SUPPLIED DATA:
- - -

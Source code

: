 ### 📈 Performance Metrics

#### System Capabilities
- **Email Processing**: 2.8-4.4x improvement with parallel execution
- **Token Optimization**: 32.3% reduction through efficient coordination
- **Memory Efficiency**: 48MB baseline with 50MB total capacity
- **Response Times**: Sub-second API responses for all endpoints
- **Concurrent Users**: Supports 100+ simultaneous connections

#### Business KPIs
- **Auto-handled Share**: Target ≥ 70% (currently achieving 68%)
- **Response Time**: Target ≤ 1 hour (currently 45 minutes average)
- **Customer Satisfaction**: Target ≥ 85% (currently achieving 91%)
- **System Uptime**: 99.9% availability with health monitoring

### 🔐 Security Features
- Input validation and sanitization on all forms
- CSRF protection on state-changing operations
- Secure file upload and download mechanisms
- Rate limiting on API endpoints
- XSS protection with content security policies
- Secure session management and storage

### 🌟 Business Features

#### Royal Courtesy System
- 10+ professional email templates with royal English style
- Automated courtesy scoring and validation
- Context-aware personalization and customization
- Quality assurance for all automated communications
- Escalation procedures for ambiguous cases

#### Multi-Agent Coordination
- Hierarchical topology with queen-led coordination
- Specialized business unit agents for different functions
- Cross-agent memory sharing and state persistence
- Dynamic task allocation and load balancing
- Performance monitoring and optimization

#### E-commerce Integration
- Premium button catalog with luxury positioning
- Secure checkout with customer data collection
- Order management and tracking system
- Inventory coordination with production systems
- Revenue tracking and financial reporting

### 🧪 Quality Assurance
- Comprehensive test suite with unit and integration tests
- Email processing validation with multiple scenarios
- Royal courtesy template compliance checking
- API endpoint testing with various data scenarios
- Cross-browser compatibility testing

- - -

TASK TO COMPLETE: Return precisely the lines of the records, starting with the line that holds "- Royal courtesy template compliance checking" and ending with the last one.

EXPECTED ANSWER:
- Royal courtesy template compliance checking
- API endpoint testing with various data scenarios
- Cross-browser compatibility testing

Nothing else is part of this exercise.